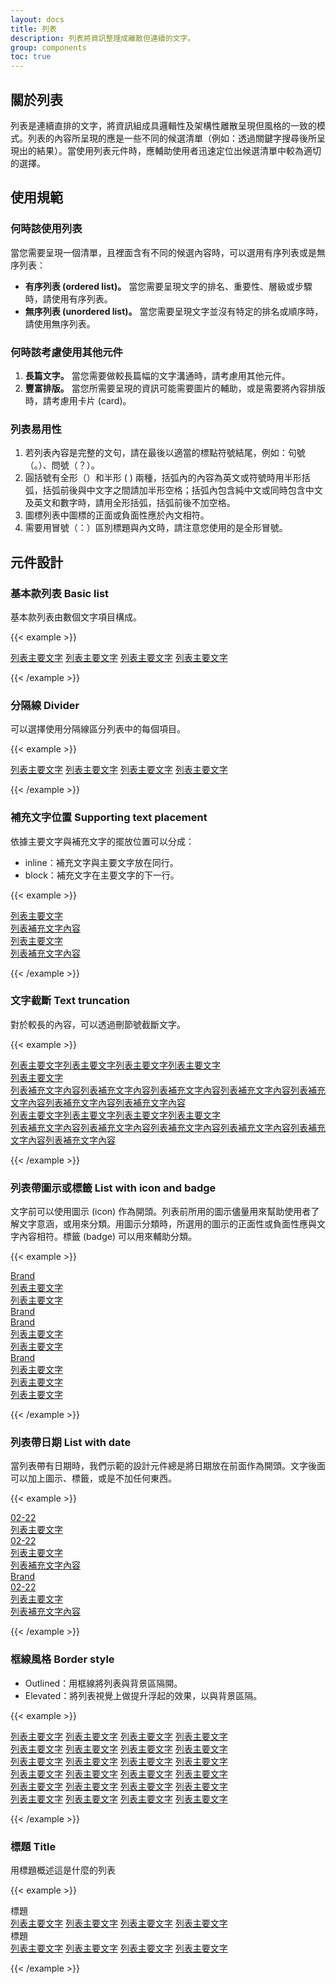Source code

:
 ```yaml
---
layout: docs
title: 列表
description: 列表將資訊整理成離散但連續的文字。
group: components
toc: true
---
```


## 關於列表

列表是連續直排的文字，將資訊組成具邏輯性及架構性離散呈現但風格的一致的模式。列表的內容所呈現的應是一些不同的候選清單（例如：透過關鍵字搜尋後所呈現出的結果）。當使用列表元件時，應輔助使用者迅速定位出候選清單中較為適切的選擇。

## 使用規範

### 何時該使用列表

當您需要呈現一個清單，且裡面含有不同的候選內容時，可以選用有序列表或是無序列表：

- **有序列表 (ordered list)。** 當您需要呈現文字的排名、重要性、層級或步驟時，請使用有序列表。
- **無序列表 (unordered list)。** 當您需要呈現文字並沒有特定的排名或順序時，請使用無序列表。

### 何時該考慮使用其他元件

1. **長篇文字。** 當您需要做較長篇幅的文字溝通時，請考慮用其他元件。
2. **豐富排版。** 當您所需要呈現的資訊可能需要圖片的輔助，或是需要將內容排版時，請考慮用卡片 (card)。

### 列表易用性

1. 若列表內容是完整的文句，請在最後以適當的標點符號結尾，例如：句號（。）、問號（？）。
2. 圓括號有全形（）和半形 ( ) 兩種，括弧內的內容為英文或符號時用半形括弧，括弧前後與中文字之間請加半形空格；括弧內包含純中文或同時包含中文及英文和數字時，請用全形括弧，括弧前後不加空格。
3. 圖標列表中圖標的正面或負面性應於內文相符。
4. 需要用冒號（：）區別標題與內文時，請注意您使用的是全形冒號。

## 元件設計

### 基本款列表 Basic list

基本款列表由數個文字項目構成。

{{< example >}}

<div class="row d-flex justify-content-center">
  <div class="col-6">
    <div class="list-group">
      <a href="#" class="list-group-item">列表主要文字</a>
      <a href="#" class="list-group-item">列表主要文字</a>
      <a href="#" class="list-group-item">列表主要文字</a>
      <a href="#" class="list-group-item">列表主要文字</a>
    </div>
  </div>
</div>

{{< /example >}}

### 分隔線 Divider

可以選擇使用分隔線區分列表中的每個項目。

{{< example >}}

<div class="row d-flex justify-content-center">
  <div class="col-6">
    <div class="list-group divider">
      <a href="#" class="list-group-item">列表主要文字</a>
      <a href="#" class="list-group-item">列表主要文字</a>
      <a href="#" class="list-group-item">列表主要文字</a>
      <a href="#" class="list-group-item">列表主要文字</a>
    </div>
  </div>
</div>

{{< /example >}}

### 補充文字位置 Supporting text placement
依據主要文字與補充文字的擺放位置可以分成：

- inline：補充文字與主要文字放在同行。
- block：補充文字在主要文字的下一行。

{{< example >}}

<div class="row d-flex justify-content-center">
  <div class="col-lg-6">
    <div class="list-group">
      <a href="#" class="list-group-item">
        列表主要文字
        <div class="list-group-item-subheader">列表補充文字內容</div>
      </a>
    </div>
  </div>
</div>
<div class="row d-flex justify-content-center py-3">
  <div class="col-lg-6">
    <div class="list-group twoline">
      <a href="#" class="list-group-item">
        <div>
          列表主要文字
          <div class="list-group-item-subheader">列表補充文字內容</div>
        </div>
      </a>
    </div>
  </div>
</div>

{{< /example >}}

### 文字截斷 Text truncation

對於較長的內容，可以透過刪節號截斷文字。

{{< example >}}

<div class="row d-flex justify-content-center py-3">
  <div class="col-lg-6">
    <div class="list-group">
      <a href="#" class="list-group-item d-inline-block text-truncate">列表主要文字列表主要文字列表主要文字列表主要文字</a>
    </div>
  </div>
</div>
<div class="row d-flex justify-content-center py-3">
  <div class="col-lg-6">
    <div class="list-group">
      <a href="#" class="list-group-item"><div class="list-group-item-header">列表主要文字</div><div class="list-group-item-subheader d-inline-block text-truncate">列表補充文字內容列表補充文字內容列表補充文字內容列表補充文字內容列表補充文字內容列表補充文字內容列表補充文字內容</div></a>
    </div>
  </div>
</div>
<div class="row d-flex justify-content-center py-3">
  <div class="col-lg-6">
    <div class="list-group twoline">
        <a href="#" class="list-group-item"><div class="d-grid"><div class="text-truncate">列表主要文字列表主要文字列表主要文字列表主要文字</div><div class="list-group-item-subheader text-truncate">列表補充文字內容列表補充文字內容列表補充文字內容列表補充文字內容列表補充文字內容列表補充文字內容</div></div></a>
    </div>
  </div>
</div>

{{< /example >}}

### 列表帶圖示或標籤 List with icon and badge

文字前可以使用圖示 (icon) 作為開頭。列表前所用的圖示儘量用來幫助使用者了解文字意涵，或用來分類。用圖示分類時，所選用的圖示的正面性或負面性應與文字內容相符。標籤 (badge) 可以用來輔助分類。

{{< example >}}

<div class="row d-flex justify-content-center">
  <div class="col-lg-6">
    <div class="list-group py-3">
      <a href="#" class="list-group-item"><span class="badge">Brand</span><div>列表主要文字</div></a>
    </div>
    <div class="list-group py-3">
      <a href="#" class="list-group-item"><div>列表主要文字</div><span class="badge">Brand</span></a>
    </div>
    <div class="list-group py-3">
      <a href="#" class="list-group-item"><span class="badge">Brand</span><div>列表主要文字</div><i class="bi bi-exclamation-triangle-fill"></i></a>
    </div>
    <div class="list-group py-3">
      <a href="#" class="list-group-item"><i class="bi bi-bell-fill"></i><div>列表主要文字</div><span class="badge">Brand</span></a>
    </div>
  </div>
    <div class="col-lg-6">
    <div class="list-group py-3">
      <a href="#" class="list-group-item"><i class="bi bi-bell-fill"></i><div>列表主要文字</div></a>
    </div>
    <div class="list-group py-3">
      <a href="#" class="list-group-item"><div>列表主要文字</div><i class="bi bi-exclamation-triangle-fill"></i></a>
    </div>
    <div class="list-group py-3">
      <a href="#" class="list-group-item"><i class="bi bi-bell-fill"></i><div>列表主要文字</div><i class="bi bi-exclamation-triangle-fill"></i></a>
    </div>
  </div>
</div>

{{< /example >}}

### 列表帶日期 List with date

當列表帶有日期時，我們示範的設計元件總是將日期放在前面作為開頭。文字後面可以加上圖示、標籤，或是不加任何東西。

{{< example >}}

<div class="row d-flex justify-content-center py-3">
  <div class="col-lg-6">
    <div class="list-group">
      <a href="#" class="list-group-item"><span class="badge badge-date bg-accent-flat">02-22</span><div>列表主要文字</div></a>
    </div>
  </div>
</div>
<div class="row d-flex justify-content-center py-3">
  <div class="col-lg-6">
    <div class="list-group twoline">
      <a href="#" class="list-group-item"><span class="badge badge-date bg-accent-flat">02-22</span><div>列表主要文字<div class="list-group-item-subheader">列表補充文字內容</div></div><span class="badge">Brand</span></a>
    </div>
  </div>
</div>
<div class="row d-flex justify-content-center">
  <div class="col-lg-6">
    <div class="list-group twoline">
      <a href="#" class="list-group-item"><span class="badge badge-date bg-accent-flat">02-22</span><div>列表主要文字<div class="list-group-item-subheader">列表補充文字內容</div></div><i class="bi bi-exclamation-triangle-fill"></i></a>
    </div>
  </div>
</div>

{{< /example >}}

### 框線風格 Border style

- Outlined：用框線將列表與背景區隔開。
- Elevated：將列表視覺上做提升浮起的效果，以與背景區隔。

{{< example >}}

<div class="row gy-5">
  <div class="col-lg-4">
    <div class="list-group divider">
      <a href="#" class="list-group-item">列表主要文字</a>
      <a href="#" class="list-group-item">列表主要文字</a>
      <a href="#" class="list-group-item">列表主要文字</a>
      <a href="#" class="list-group-item">列表主要文字</a>
    </div>
  </div>
  <div class="col-lg-4">
    <div class="list-group divider border">
      <a href="#" class="list-group-item">列表主要文字</a>
      <a href="#" class="list-group-item">列表主要文字</a>
      <a href="#" class="list-group-item">列表主要文字</a>
      <a href="#" class="list-group-item">列表主要文字</a>
    </div>
  </div>
  <div class="col-lg-4">
    <div class="list-group divider elevation">
      <a href="#" class="list-group-item">列表主要文字</a>
      <a href="#" class="list-group-item">列表主要文字</a>
      <a href="#" class="list-group-item">列表主要文字</a>
      <a href="#" class="list-group-item">列表主要文字</a>
    </div>
  </div>
  <div class="col-lg-4">
    <div class="list-group">
      <a href="#" class="list-group-item">列表主要文字</a>
      <a href="#" class="list-group-item">列表主要文字</a>
      <a href="#" class="list-group-item">列表主要文字</a>
      <a href="#" class="list-group-item">列表主要文字</a>
    </div>
  </div>
  <div class="col-lg-4">
    <div class="list-group border">
      <a href="#" class="list-group-item">列表主要文字</a>
      <a href="#" class="list-group-item">列表主要文字</a>
      <a href="#" class="list-group-item">列表主要文字</a>
      <a href="#" class="list-group-item">列表主要文字</a>
    </div>
  </div>
  <div class="col-lg-4">
    <div class="list-group border elevation">
      <a href="#" class="list-group-item">列表主要文字</a>
      <a href="#" class="list-group-item">列表主要文字</a>
      <a href="#" class="list-group-item">列表主要文字</a>
      <a href="#" class="list-group-item">列表主要文字</a>
    </div>
  </div>
</div>

{{< /example >}}

### 標題 Title

用標題概述這是什麼的列表

{{< example >}}

<div class="row gy-5">
  <div class="col-lg-6">
    <div class="list-group-title">標題</div>
    <div class="list-group divider">
      <a href="#" class="list-group-item">列表主要文字</a>
      <a href="#" class="list-group-item">列表主要文字</a>
      <a href="#" class="list-group-item">列表主要文字</a>
      <a href="#" class="list-group-item">列表主要文字</a>
    </div>
  </div>
  <div class="col-lg-6">
    <div class="list-group-title">標題</div>
    <div class="list-group">
      <a href="#" class="list-group-item">列表主要文字</a>
      <a href="#" class="list-group-item">列表主要文字</a>
      <a href="#" class="list-group-item">列表主要文字</a>
      <a href="#" class="list-group-item">列表主要文字</a>
    </div>
  </div>
</div>

{{< /example >}}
· · ·
> [Work instructions]: Once you have counted the lines of the material that include "block", give only that number.

> [Written solution]: 3